- THE TASK
Only these lines are needed: the first line of the entries below through the line with "entering the MCZ.", each returned exactly.
INFORMATION START
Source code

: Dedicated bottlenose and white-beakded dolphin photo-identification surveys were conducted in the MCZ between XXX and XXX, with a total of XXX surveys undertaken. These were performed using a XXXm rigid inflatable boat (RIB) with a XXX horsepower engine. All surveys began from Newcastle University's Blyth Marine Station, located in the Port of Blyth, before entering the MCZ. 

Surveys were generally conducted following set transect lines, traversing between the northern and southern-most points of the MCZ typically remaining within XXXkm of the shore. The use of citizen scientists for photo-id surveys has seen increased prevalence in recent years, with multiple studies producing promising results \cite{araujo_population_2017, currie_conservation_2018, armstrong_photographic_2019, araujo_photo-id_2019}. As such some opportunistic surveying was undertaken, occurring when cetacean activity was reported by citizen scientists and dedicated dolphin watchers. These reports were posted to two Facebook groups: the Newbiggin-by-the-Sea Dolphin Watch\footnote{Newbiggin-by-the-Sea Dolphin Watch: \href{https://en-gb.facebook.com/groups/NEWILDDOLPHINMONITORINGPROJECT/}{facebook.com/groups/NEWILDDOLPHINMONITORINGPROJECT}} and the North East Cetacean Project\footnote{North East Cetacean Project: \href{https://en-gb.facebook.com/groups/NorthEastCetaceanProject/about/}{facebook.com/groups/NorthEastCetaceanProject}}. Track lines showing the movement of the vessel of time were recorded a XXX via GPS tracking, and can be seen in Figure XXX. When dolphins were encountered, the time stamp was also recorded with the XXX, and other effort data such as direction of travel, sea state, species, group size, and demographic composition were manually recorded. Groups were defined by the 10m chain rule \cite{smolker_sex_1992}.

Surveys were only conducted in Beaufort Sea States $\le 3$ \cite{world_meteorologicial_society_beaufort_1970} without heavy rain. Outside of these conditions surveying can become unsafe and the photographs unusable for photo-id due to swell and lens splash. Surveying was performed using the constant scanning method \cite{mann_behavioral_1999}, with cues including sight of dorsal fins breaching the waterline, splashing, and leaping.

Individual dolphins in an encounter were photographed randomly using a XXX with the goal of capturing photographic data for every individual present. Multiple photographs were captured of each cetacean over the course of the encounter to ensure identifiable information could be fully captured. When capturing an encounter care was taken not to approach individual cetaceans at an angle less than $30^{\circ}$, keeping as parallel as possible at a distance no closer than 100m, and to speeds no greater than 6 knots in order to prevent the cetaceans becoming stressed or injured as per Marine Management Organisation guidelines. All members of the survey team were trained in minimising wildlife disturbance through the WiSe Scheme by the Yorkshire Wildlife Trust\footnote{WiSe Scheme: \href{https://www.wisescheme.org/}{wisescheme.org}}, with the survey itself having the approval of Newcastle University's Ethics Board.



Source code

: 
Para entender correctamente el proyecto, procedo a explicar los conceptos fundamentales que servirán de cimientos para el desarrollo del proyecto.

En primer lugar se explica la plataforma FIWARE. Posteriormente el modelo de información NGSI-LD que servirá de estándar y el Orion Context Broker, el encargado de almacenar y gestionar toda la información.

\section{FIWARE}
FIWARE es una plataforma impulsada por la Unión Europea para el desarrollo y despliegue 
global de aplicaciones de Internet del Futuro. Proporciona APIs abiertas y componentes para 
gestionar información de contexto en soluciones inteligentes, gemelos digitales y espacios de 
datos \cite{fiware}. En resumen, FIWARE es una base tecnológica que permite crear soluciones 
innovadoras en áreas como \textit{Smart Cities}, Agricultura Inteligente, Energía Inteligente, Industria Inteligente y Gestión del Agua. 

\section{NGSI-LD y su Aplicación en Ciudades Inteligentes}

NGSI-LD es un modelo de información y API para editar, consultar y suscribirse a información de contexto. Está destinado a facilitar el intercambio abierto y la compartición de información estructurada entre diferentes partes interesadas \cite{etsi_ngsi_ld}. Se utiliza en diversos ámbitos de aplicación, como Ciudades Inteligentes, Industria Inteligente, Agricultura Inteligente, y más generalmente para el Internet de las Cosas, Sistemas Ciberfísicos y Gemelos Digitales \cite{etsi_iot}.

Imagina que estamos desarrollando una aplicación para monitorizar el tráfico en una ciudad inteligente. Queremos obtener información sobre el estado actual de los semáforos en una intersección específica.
INFORMATION END
- PROBLEM SOLUTION
Source code

: Dedicated bottlenose and white-beakded dolphin photo-identification surveys were conducted in the MCZ between XXX and XXX, with a total of XXX surveys undertaken. These were performed using a XXXm rigid inflatable boat (RIB) with a XXX horsepower engine. All surveys began from Newcastle University's Blyth Marine Station, located in the Port of Blyth, before entering the MCZ. 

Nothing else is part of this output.